Less than an hour later, Atzeni found the winners’ circle at the top level once again. He had the call on Sheikha Reika, just as he had in every one of her starts, against company tougher than she had ever faced. Once again Atzeni carved out a trip, summoned a late rally, and kicked home to victory.
In the stakes races earlier in the card, trainers Mike Maker and Mark Casse made strong showings. The late kick by Mike Maker trainee Hembree annexed the Nearctic (G2); Maker also trained Hemp Hemp Hurray, who finished third, only a head-bob behind Yorkton for place. Mark Casse trainee Lookin to Strike stalked the pace and took over in the Ontario Derby, holding off fellow Casse trainee Curlin’s Honor in the final stages.
Pattison Canadian International: DESERT ENCOUNTER blazes home to give Simcock another Canadian visit to remember
Four years ago, British trainer David Simcock made the most of his Woodbine visits. He won the Woodbine Mile (G1) with Trade Storm, the Northern Dancer (G1) with Sheikhzayedroad, and the Nearctic (G2) with Caspar Netscher. Only one of Woodbine’s prizes eluded him that year: the Canadian International, in which Sheikhzayedroad ran on for third behind Cannock Chase.
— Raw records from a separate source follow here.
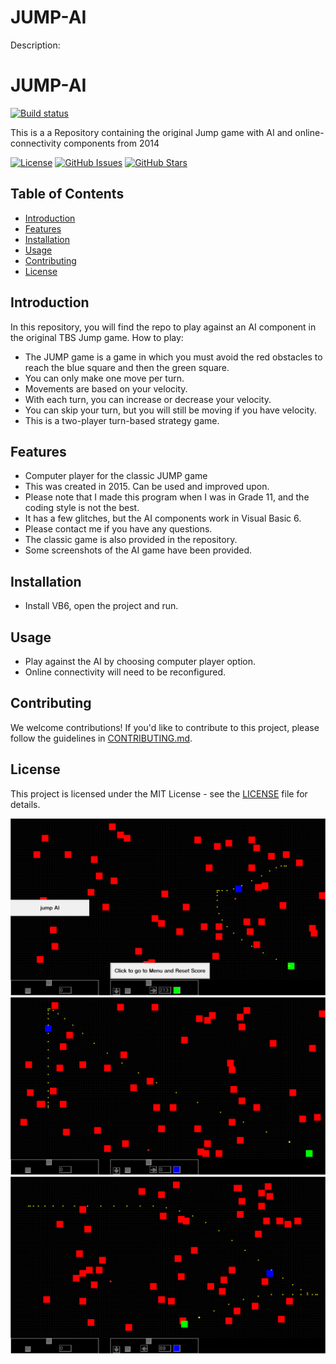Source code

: # JUMP-AI



Description:


# JUMP-AI
[![Build status](https://ci.appveyor.com/api/projects/status/yc3leb1t5t6ue01i?svg=true)]()

This is a a Repository containing the original Jump game with AI and online-connectivity components from 2014 

[![License](https://img.shields.io/badge/License-GNU%20GPL-blue.svg)](https://opensource.org/licenses/MIT)
[![GitHub Issues](https://img.shields.io/github/issues/VoarL/JUMP-AI.svg)](https://github.com/VoarL/Love-PCB/issues)
[![GitHub Stars](https://img.shields.io/github/stars/VoarL/JUMP-AI.svg)](https://github.com/VoarL/Love-PCB/stargazers)

## Table of Contents

- [Introduction](#introduction)
- [Features](#features)
- [Installation](#installation)
- [Usage](#usage)
- [Contributing](#contributing)
- [License](#license)

## Introduction

In this repository, you will find the repo to play against an AI component in the original TBS Jump game.
How to play:
- The JUMP game is a game in which you must avoid the red obstacles to reach the blue square and then the green square. 
- You can only make one move per turn.  
- Movements are based on your velocity. 
- With each turn, you can increase or decrease your velocity.
- You can skip your turn, but you will still be moving if you have velocity. 
- This is a two-player turn-based strategy game.


## Features

- Computer player for the classic JUMP game
- This was created in 2015. Can be used and improved upon.
- Please note that I made this program when I was in Grade 11, and the coding style is not the best.
- It has a few glitches, but the AI components work in Visual Basic 6. 
- Please contact me if you have any questions.
- The classic game is also provided in the repository. 
- Some screenshots of the AI game have been provided.

## Installation

- Install VB6, open the project and run.
  
## Usage

- Play against the AI by choosing computer player option.
- Online connectivity will need to be reconfigured.
  
## Contributing

We welcome contributions! If you'd like to contribute to this project, please follow the guidelines in [CONTRIBUTING.md](CONTRIBUTING.md).

## License

This project is licensed under the MIT License - see the [LICENSE](LICENSE) file for details.

![alt text](https://github.com/VoarL/JUMP-AI/blob/master/Images/JumpAI1.png?raw=true)
![alt text](https://github.com/VoarL/JUMP-AI/blob/master/Images/JumpAI2.png?raw=true)
![alt text](https://github.com/VoarL/JUMP-AI/blob/master/Images/JumpAI3.png?raw=true)


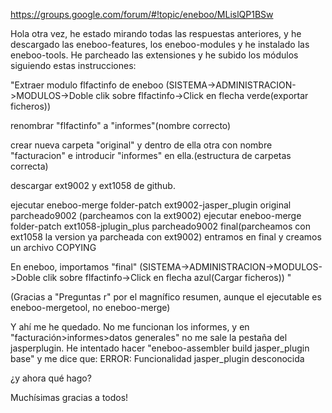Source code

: 
https://groups.google.com/forum/#!topic/eneboo/MLislQP1BSw

Hola otra vez, 
he estado mirando todas las respuestas anteriores, y he descargado las eneboo-features, los eneboo-modules y he instalado las eneboo-tools. He parcheado las extensiones y he subido los módulos siguiendo estas instrucciones: 

"Extraer modulo flfactinfo de eneboo (SISTEMA->ADMINISTRACION->MODULOS->Doble clik sobre flfactinfo->Click en flecha verde(exportar ficheros)) 

renombrar "flfactinfo" a "informes"(nombre correcto) 

crear nueva carpeta "original" y dentro de ella otra con nombre "facturacion" e introducir "informes" en ella.(estructura de carpetas correcta) 

descargar ext9002 y ext1058 de github. 

ejecutar eneboo-merge folder-patch ext9002-jasper_plugin original parcheado9002 (parcheamos con la ext9002) 
ejecutar eneboo-merge folder-patch ext1058-jplugin_plus parcheado9002 final(parcheamos con ext1058 la version ya parcheada con ext9002) 
entramos en final y creamos un archivo COPYING 

En eneboo, importamos "final" (SISTEMA->ADMINISTRACION->MODULOS->Doble clik sobre flfactinfo->Click en flecha azul(Cargar ficheros)) " 

(Gracias a "Preguntas r" por el magnífico resumen, aunque el ejecutable es eneboo-mergetool, no eneboo-merge) 

Y ahí me he quedado. No me funcionan los informes, y en "facturación>informes>datos generales" no me sale la pestaña del jasperplugin. 
He intentado hacer "eneboo-assembler build jasper_plugin base" y me dice que: 
ERROR: Funcionalidad jasper_plugin desconocida 

¿y ahora qué hago? 

Muchísimas gracias a todos!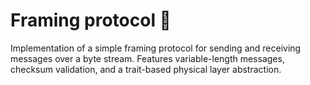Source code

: # Framing protocol 🦀

Implementation of a simple framing protocol for sending and receiving messages over a byte stream. Features variable-length messages, checksum validation, and a trait-based physical layer abstraction.
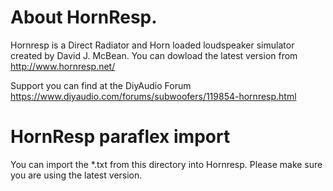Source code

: # About HornResp.
Hornresp is a Direct Radiator and Horn loaded loudspeaker simulator created by David J. McBean. You can dowload the latest version from http://www.hornresp.net/  

Support you can find at the DiyAudio Forum https://www.diyaudio.com/forums/subwoofers/119854-hornresp.html

# HornResp paraflex import
You can import the *.txt from this directory into Hornresp. Please make sure you are using the latest version.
This year, the Canadian International eluded him no longer. Smicock shipped one horse to Woodbine this year — Desert Encounter — and he rewarded his connections by flying home on the outside to mow down 3-1 favourite Thundering Blue.
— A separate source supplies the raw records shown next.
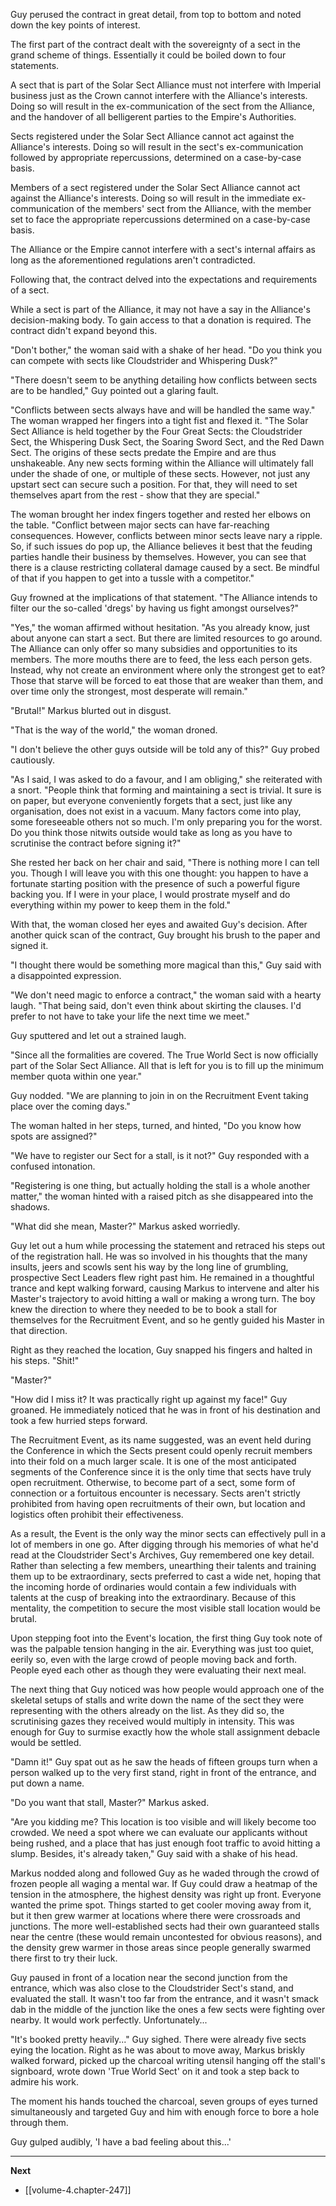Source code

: 
Guy perused the contract in great detail, from top to bottom and noted down the key points of interest.

The first part of the contract dealt with the sovereignty of a sect in the grand scheme of things. Essentially it could be boiled down to four statements.

A sect that is part of the Solar Sect Alliance must not interfere with Imperial business just as the Crown cannot interfere with the Alliance's interests. Doing so will result in the ex-communication of the sect from the Alliance, and the handover of all belligerent parties to the Empire's Authorities.

Sects registered under the Solar Sect Alliance cannot act against the Alliance's interests. Doing so will result in the sect's ex-communication followed by appropriate repercussions, determined on a case-by-case basis.

Members of a sect registered under the Solar Sect Alliance cannot act against the Alliance's interests. Doing so will result in the immediate ex-communication of the members' sect from the Alliance, with the member set to face the appropriate repercussions determined on a case-by-case basis.

The Alliance or the Empire cannot interfere with a sect's internal affairs as long as the aforementioned regulations aren't contradicted.

Following that, the contract delved into the expectations and requirements of a sect.

While a sect is part of the Alliance, it may not have a say in the Alliance's decision-making body. To gain access to that a donation is required. The contract didn't expand beyond this.

"Don't bother," the woman said with a shake of her head. "Do you think you can compete with sects like Cloudstrider and Whispering Dusk?"

"There doesn't seem to be anything detailing how conflicts between sects are to be handled," Guy pointed out a glaring fault.

"Conflicts between sects always have and will be handled the same way." The woman wrapped her fingers into a tight fist and flexed it. "The Solar Sect Alliance is held together by the Four Great Sects: the Cloudstrider Sect, the Whispering Dusk Sect, the Soaring Sword Sect, and the Red Dawn Sect. The origins of these sects predate the Empire and are thus unshakeable. Any new sects forming within the Alliance will ultimately fall under the shade of one, or multiple of these sects. However, not just any upstart sect can secure such a position. For that, they will need to set themselves apart from the rest - show that they are special."

The woman brought her index fingers together and rested her elbows on the table. "Conflict between major sects can have far-reaching consequences. However, conflicts between minor sects leave nary a ripple. So, if such issues do pop up, the Alliance believes it best that the feuding parties handle their business by themselves. However, you can see that there is a clause restricting collateral damage caused by a sect. Be mindful of that if you happen to get into a tussle with a competitor."

Guy frowned at the implications of that statement. "The Alliance intends to filter our the so-called 'dregs' by having us fight amongst ourselves?"

"Yes," the woman affirmed without hesitation. "As you already know, just about anyone can start a sect. But there are limited resources to go around. The Alliance can only offer so many subsidies and opportunities to its members. The more mouths there are to feed, the less each person gets. Instead, why not create an environment where only the strongest get to eat? Those that starve will be forced to eat those that are weaker than them, and over time only the strongest, most desperate will remain."

"Brutal!" Markus blurted out in disgust.

"That is the way of the world," the woman droned.

"I don't believe the other guys outside will be told any of this?" Guy probed cautiously.

"As I said, I was asked to do a favour, and I am obliging," she reiterated with a snort. "People think that forming and maintaining a sect is trivial. It sure is on paper, but everyone conveniently forgets that a sect, just like any organisation, does not exist in a vacuum. Many factors come into play, some foreseeable others not so much. I'm only preparing you for the worst. Do you think those nitwits outside would take as long as you have to scrutinise the contract before signing it?"

She rested her back on her chair and said, "There is nothing more I can tell you. Though I will leave you with this one thought: you happen to have a fortunate starting position with the presence of such a powerful figure backing you. If I were in your place, I would prostrate myself and do everything within my power to keep them in the fold."

With that, the woman closed her eyes and awaited Guy's decision. After another quick scan of the contract, Guy brought his brush to the paper and signed it.

"I thought there would be something more magical than this," Guy said with a disappointed expression.

"We don't need magic to enforce a contract," the woman said with a hearty laugh. "That being said, don't even think about skirting the clauses. I'd prefer to not have to take your life the next time we meet."

Guy sputtered and let out a strained laugh.

"Since all the formalities are covered. The True World Sect is now officially part of the Solar Sect Alliance. All that is left for you is to fill up the minimum member quota within one year."

Guy nodded. "We are planning to join in on the Recruitment Event taking place over the coming days."

The woman halted in her steps, turned, and hinted, "Do you know how spots are assigned?"

"We have to register our Sect for a stall, is it not?" Guy responded with a confused intonation.

"Registering is one thing, but actually holding the stall is a whole another matter," the woman hinted with a raised pitch as she disappeared into the shadows.

"What did she mean, Master?" Markus asked worriedly.

Guy let out a hum while processing the statement and retraced his steps out of the registration hall. He was so involved in his thoughts that the many insults, jeers and scowls sent his way by the long line of grumbling, prospective Sect Leaders flew right past him. He remained in a thoughtful trance and kept walking forward, causing Markus to intervene and alter his Master's trajectory to avoid hitting a wall or making a wrong turn. The boy knew the direction to where they needed to be to book a stall for themselves for the Recruitment Event, and so he gently guided his Master in that direction.

Right as they reached the location, Guy snapped his fingers and halted in his steps. "Shit!"

"Master?"

"How did I miss it? It was practically right up against my face!" Guy groaned. He immediately noticed that he was in front of his destination and took a few hurried steps forward.

The Recruitment Event, as its name suggested, was an event held during the Conference in which the Sects present could openly recruit members into their fold on a much larger scale. It is one of the most anticipated segments of the Conference since it is the only time that sects have truly open recruitment. Otherwise, to become part of a sect, some form of connection or a fortuitous encounter is necessary. Sects aren't strictly prohibited from having open recruitments of their own, but location and logistics often prohibit their effectiveness.

As a result, the Event is the only way the minor sects can effectively pull in a lot of members in one go. After digging through his memories of what he'd read at the Cloudstrider Sect's Archives, Guy remembered one key detail. Rather than selecting a few members, unearthing their talents and training them up to be extraordinary, sects preferred to cast a wide net, hoping that the incoming horde of ordinaries would contain a few individuals with talents at the cusp of breaking into the extraordinary. Because of this mentality, the competition to secure the most visible stall location would be brutal.

Upon stepping foot into the Event's location, the first thing Guy took note of was the palpable tension hanging in the air. Everything was just too quiet, eerily so, even with the large crowd of people moving back and forth. People eyed each other as though they were evaluating their next meal.

The next thing that Guy noticed was how people would approach one of the skeletal setups of stalls and write down the name of the sect they were representing with the others already on the list. As they did so, the scrutinising gazes they received would multiply in intensity. This was enough for Guy to surmise exactly how the whole stall assignment debacle would be settled.

"Damn it!" Guy spat out as he saw the heads of fifteen groups turn when a person walked up to the very first stand, right in front of the entrance, and put down a name.

"Do you want that stall, Master?" Markus asked.

"Are you kidding me? This location is too visible and will likely become too crowded. We need a spot where we can evaluate our applicants without being rushed, and a place that has just enough foot traffic to avoid hitting a slump. Besides, it's already taken," Guy said with a shake of his head.

Markus nodded along and followed Guy as he waded through the crowd of frozen people all waging a mental war. If Guy could draw a heatmap of the tension in the atmosphere, the highest density was right up front. Everyone wanted the prime spot. Things started to get cooler moving away from it, but it then grew warmer at locations where there were crossroads and junctions. The more well-established sects had their own guaranteed stalls near the centre (these would remain uncontested for obvious reasons), and the density grew warmer in those areas since people generally swarmed there first to try their luck.

Guy paused in front of a location near the second junction from the entrance, which was also close to the Cloudstrider Sect's stand, and evaluated the stall. It wasn't too far from the entrance, and it wasn't smack dab in the middle of the junction like the ones a few sects were fighting over nearby. It would work perfectly. Unfortunately...

"It's booked pretty heavily..." Guy sighed. There were already five sects eying the location. Right as he was about to move away, Markus briskly walked forward, picked up the charcoal writing utensil hanging off the stall's signboard, wrote down 'True World Sect' on it and took a step back to admire his work.

The moment his hands touched the charcoal, seven groups of eyes turned simultaneously and targeted Guy and him with enough force to bore a hole through them.

Guy gulped audibly, 'I have a bad feeling about this...'

____

**Next**
* [[volume-4.chapter-247]]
Desert Encounter came slowly out of the gate; jockey Andrea Atzeni dropped him directly to the rail and let him settle. Meanwhile, Funtastic and Tiz a Slam led the field into the first turn, clicking off a contested opening quarter of 25.67. Through the sweeping clubhouse turn, Bandua suddenly got keen, swept past the leading pair, and made the opening half in 51.12. He came into the backstretch with the lead, with Funtastic and Tiz a Slam chasing just behind. Desert Encounter tracked along the rail at the back of the main pack, with Thundering Blue just in front of him. The pace remained similar down the backstretch, save for Johnny Bear inching forward to join the tracking group.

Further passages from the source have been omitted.